A Bahreïn, des femmes ont fait partie de la première vague des opposants qui ont occupé – certaines avec leurs enfants – la place de la Perle, dans la capitale du royaume, pour réclamer le changement. Plus tard, le mouvement bahreïni a trouvé un leader de prestige en la personne de Zainab Al-Khawaja, la femme qui a entamé une grève de la faim après les violences subies par son père, son mari et son beau-frère et leur arrestation. “Les femmes ont joué un rôle extrêmement décisif cette fois-ci et ont risqué leur vie”, souligne Nabeel Rajab, président du Centre pour les droits de l’homme de Bahreïn. “Elles se sont occupées des blessés dans la rue et les ont soignés chez elles, car elles avaient peur de les emmener à l’hôpital.”
En Libye, des mères, des sœurs et des veuves étaient également en première ligne : après le massacre de prisonniers dans une prison en 1996, elles ont manifesté [les 15 et 16 février, donnant l’élan à la révolte du 17 février] devant le palais de justice de Benghazi pour protester contre l’arrestation de leur avocat. Mouna Sahli, enseignante de littérature à l’université Garyounis de Benghazi, dont le beau-frère est mort dans la tuerie qui a eu lieu dans la prison, témoigne : “Quelqu’un m’a donné une pancarte. Je n’étais même pas sûre de ce que je devais en faire, car je n’avais jamais rien fait de tel auparavant. J’en ai même oublié de cacher mon visage pour ne pas être reconnue.” En Syrie, des centaines de femmes sont sorties dans les rues de Baniyas pour dénoncer les détentions arbitraires de beaucoup d’hommes. Au Yémen, lorsque le président Saleh a critiqué la mixité des manifestations en affirmant que ça allait à l’encontre de l’islam, des milliers de femmes sont sorties dans la rue pour lui montrer qu’il avait tort.
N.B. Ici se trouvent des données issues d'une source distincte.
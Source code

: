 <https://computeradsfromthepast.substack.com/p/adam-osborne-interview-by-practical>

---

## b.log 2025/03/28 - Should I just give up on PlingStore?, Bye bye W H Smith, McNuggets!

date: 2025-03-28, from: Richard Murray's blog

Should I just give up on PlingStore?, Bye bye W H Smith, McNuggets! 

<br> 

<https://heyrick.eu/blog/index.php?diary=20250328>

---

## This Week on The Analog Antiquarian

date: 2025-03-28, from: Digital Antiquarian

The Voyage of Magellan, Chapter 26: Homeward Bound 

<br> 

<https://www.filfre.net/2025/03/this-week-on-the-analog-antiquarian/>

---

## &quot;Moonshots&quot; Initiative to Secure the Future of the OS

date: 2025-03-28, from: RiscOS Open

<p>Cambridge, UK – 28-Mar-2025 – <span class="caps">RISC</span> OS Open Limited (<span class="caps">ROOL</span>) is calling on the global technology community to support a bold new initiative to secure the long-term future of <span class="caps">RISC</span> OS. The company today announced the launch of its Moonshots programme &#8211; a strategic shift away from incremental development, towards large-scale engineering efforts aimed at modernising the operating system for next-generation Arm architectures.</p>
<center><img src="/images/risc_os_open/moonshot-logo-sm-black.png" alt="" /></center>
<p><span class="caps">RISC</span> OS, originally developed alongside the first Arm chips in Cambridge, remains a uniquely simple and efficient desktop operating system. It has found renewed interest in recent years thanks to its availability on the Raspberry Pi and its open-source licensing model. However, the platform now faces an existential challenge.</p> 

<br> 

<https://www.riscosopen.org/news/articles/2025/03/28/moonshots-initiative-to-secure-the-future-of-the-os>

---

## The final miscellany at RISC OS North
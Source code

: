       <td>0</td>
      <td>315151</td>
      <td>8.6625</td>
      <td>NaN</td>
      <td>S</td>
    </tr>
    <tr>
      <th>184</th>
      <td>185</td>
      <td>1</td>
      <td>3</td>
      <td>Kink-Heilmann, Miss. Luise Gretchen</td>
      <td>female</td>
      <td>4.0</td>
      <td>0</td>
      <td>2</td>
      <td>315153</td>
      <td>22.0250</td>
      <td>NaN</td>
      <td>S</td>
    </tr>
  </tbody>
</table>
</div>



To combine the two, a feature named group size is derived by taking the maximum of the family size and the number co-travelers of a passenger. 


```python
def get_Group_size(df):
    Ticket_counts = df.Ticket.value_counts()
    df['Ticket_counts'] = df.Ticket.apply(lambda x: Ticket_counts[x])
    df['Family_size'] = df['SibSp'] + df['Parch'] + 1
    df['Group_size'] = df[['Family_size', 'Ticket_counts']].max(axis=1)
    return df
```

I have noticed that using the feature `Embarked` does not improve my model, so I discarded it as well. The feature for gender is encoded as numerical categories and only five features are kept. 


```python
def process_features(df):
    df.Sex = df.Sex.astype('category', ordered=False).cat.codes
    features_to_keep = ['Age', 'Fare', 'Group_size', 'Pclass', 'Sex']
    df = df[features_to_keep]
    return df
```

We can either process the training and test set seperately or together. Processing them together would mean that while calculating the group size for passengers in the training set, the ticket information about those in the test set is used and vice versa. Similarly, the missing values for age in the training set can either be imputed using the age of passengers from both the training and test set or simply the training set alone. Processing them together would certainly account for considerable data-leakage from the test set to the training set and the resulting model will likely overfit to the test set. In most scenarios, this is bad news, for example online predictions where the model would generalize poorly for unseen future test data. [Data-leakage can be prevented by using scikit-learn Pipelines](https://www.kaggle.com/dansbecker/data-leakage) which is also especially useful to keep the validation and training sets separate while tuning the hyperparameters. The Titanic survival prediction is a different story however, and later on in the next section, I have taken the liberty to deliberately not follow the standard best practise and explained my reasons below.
Durant la révolution tunisienne, les femmes ont également été victimes de la répression policière. Dans les zones rurales autour de Kasserine, certaines ont même été violées par la police après les manifestations. De nombreux viols ont également été enregistrés en Egypte en plein tumulte, dont notamment celui d’une journaliste sud-africaine de la chaîne américaine CBS. Une autre affaire a provoqué des remous à Tripoli, où une femme, Iman Al-Obeidi, a révélé s’être fait violer par une quinzaine de militants pro-Kadhafi. A Bahreïn, de nombreuses femmes ont été arrêtées, dont au moins neuf médecins et quatre infirmières. Au Yémen, Tawakul Karman a été détenue durant quarante-huit heures pour avoir commis l’outrage de conduire seule la nuit, ce qui était une “humiliation” pour les soldats qui l’ont arrêtée. Cependant, dans certains cas, les femmes ont pu protester avec une certaine impunité, voire tirer un avantage de leur statut. “Depuis le début, la police antiémeute s’est montrée extrêmement brutale, mais les femmes ont tenu bon et continué d’agiter leurs drapeaux devant eux”, a commenté Maryam Al-Khawaja, militante des droits de l’homme à Bahreïn.
Agressées physiquement
En Syrie, le contraire s’est produit : les femmes ont battu en retraite face aux violences. Le 16 mars, une manifestation non violente dirigée contre le ministère de l’Intérieur et organisée par les familles des prisonniers de Damas a abouti à des arrestations et à des agressions physiques, n’épargnant ni les femmes ni les enfants. “J’ai été frappée plusieurs fois, mais j’ai réussi à m’en sortir”, a témoigné la fille d’un éminent prisonnier politique qui a tenu à ne pas dévoiler son identité. A Damas, une autre jeune femme, sous couvert d’anonymat, a confié : “Depuis le début il y a eu des tirs, et les hommes avaient peur que leurs mères et leurs sœurs ne soient blessées. Certaines femmes craignaient aussi pour leur propre vie.” Elle a ajouté que la plupart des mouvements de protestation sont partis des mosquées, lieux encore majoritairement masculins. “De nombreuses femmes plus jeunes sortent dans les rues, notamment lors des mouvements de contestation universitaires, mais je pense que certaines d’entre elles n’ont pas conscience du rôle crucial de leur participation.”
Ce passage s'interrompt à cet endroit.